Similar observations on the WebKB data suggests a high degree of incoherence across views on the clustering distributions, suggested by the fact that linear aggregation (\(\gamma \rightarrow 1\)) provides the best results on the hold-out dataset. Note that in such a scenario, i.e. when views completely disagree (in terms of the MAP estimate of the clustering) across views, learning each view independently is equally useful, as demonstrated by competitive performance of Ensemble methods relative to GRECO and LYRIC. Again, this further reinforces the advantage of our model in terms of robustness to violations of model assumptions. Figure 3 also suggests that as the underlying bias is assumed increase, the model performance in both LYRIC and GRECO consistently improves. In addition, the improvement over Co-EM at \(\gamma \rightarrow 1\) suggests that the method proposed to estimate a hold-out clustering assignment using (10) is better or comparable to that of Co-EM. Note that although GRECO and LYRIC do not perform the best on training data in terms of NMI and Entropy, the results on hold-out set are competitive—suggesting that the models do not overfit the training data.

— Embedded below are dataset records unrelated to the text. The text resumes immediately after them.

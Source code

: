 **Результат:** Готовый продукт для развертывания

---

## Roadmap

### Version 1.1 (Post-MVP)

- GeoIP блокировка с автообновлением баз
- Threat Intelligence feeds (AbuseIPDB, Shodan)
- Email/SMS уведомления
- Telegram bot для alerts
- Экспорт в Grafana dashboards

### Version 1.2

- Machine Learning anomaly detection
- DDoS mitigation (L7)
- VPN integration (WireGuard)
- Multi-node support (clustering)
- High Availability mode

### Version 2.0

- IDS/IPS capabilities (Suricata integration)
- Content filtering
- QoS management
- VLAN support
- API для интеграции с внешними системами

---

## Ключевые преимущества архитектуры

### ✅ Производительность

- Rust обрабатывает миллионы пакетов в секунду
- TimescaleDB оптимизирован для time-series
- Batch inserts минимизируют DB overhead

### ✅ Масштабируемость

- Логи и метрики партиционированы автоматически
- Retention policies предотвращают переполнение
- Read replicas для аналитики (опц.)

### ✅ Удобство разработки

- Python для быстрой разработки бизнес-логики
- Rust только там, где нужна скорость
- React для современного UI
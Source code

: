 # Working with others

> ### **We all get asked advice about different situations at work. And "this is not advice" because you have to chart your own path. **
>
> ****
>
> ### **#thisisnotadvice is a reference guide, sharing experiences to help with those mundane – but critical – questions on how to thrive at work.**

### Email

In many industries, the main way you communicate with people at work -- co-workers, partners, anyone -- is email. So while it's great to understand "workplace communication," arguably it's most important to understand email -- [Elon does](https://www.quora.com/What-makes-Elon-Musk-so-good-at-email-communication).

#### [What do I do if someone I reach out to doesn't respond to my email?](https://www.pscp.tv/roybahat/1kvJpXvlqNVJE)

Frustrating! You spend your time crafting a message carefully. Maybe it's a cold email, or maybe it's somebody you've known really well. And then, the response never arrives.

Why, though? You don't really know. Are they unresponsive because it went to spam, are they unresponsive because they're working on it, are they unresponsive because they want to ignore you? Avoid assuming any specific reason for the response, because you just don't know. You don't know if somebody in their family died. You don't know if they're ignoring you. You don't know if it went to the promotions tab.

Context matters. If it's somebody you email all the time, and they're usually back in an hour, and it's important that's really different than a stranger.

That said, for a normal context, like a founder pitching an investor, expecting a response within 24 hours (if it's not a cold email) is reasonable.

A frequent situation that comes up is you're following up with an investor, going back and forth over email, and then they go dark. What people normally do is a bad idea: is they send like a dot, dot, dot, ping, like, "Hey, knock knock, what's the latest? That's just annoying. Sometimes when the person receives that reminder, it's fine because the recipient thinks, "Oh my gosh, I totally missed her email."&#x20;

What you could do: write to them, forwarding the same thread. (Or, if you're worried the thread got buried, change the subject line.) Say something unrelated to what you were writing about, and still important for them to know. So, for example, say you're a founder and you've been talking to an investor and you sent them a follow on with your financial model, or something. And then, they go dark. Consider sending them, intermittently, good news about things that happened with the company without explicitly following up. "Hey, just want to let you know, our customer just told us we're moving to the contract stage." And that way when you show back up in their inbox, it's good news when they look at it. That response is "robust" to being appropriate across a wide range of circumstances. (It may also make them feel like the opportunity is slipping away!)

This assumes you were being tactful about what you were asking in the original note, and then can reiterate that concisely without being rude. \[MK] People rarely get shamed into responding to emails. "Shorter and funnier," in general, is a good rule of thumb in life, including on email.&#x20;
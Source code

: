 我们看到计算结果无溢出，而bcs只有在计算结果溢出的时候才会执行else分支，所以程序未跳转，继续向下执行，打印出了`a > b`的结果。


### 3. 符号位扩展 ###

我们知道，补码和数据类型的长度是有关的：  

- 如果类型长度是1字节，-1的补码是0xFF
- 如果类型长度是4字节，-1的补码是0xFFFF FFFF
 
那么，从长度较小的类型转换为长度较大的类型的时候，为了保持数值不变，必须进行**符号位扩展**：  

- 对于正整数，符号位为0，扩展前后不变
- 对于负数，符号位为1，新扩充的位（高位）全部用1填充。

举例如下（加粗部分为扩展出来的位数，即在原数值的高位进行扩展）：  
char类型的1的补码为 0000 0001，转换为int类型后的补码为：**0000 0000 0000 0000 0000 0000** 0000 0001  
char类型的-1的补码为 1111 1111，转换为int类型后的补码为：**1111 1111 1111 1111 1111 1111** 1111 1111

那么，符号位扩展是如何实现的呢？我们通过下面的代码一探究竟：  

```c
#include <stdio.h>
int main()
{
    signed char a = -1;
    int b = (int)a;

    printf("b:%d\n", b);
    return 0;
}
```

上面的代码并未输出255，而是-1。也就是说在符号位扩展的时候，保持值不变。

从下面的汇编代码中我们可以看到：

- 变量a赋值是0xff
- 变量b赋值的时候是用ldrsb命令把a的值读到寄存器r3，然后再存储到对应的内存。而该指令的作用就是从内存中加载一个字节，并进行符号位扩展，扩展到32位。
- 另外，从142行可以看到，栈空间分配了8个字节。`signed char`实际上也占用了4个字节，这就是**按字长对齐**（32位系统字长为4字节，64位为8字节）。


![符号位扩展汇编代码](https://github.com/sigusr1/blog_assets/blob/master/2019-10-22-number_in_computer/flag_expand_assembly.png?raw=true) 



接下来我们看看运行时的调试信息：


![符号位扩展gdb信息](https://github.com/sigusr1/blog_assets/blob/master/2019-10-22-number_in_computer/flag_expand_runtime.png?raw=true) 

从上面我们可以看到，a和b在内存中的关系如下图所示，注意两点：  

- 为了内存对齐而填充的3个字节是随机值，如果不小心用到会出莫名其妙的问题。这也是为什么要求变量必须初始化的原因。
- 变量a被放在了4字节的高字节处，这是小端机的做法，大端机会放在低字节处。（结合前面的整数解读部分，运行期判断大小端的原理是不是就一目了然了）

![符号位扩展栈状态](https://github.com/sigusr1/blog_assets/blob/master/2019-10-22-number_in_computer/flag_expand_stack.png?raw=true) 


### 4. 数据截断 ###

From the results of NUS-Wide Object dataset, where six views are modeled jointly, the improvement in performance is significant when an appropriate divergence parameter \(\gamma \) is used, as compared to Co-EM, which enforces linear aggregation and the joint model that estimates a single clustering posterior across all views. This further suggests advantages of GRECO and LYRIC when the number of views available is large. The best performing divergence parameter is relatively high (\(\gamma = 0.1\)). This also suggests that as the number of views being modeled increases, the views are likely to be more incoherent and an assumption of a high bias (higher \(\gamma \)) is a better modeling assumption. This is also apparent from the deteriorated performance of the joint model. Both GRECO and LYRIC perform the best at the limiting case \(w_g = 1\) as expected in a slightly high bias case, when additional regularization of GRECO is not necessarily advantageous. Figure 3 also suggests that at lower values of \(\gamma \) both LYRIC and GRECO may be getting stuck in local minima (suggested by the high observed variance at \(\gamma = 0.01\)) potentially reflecting sensitivity to choice of \(\gamma \) for this data.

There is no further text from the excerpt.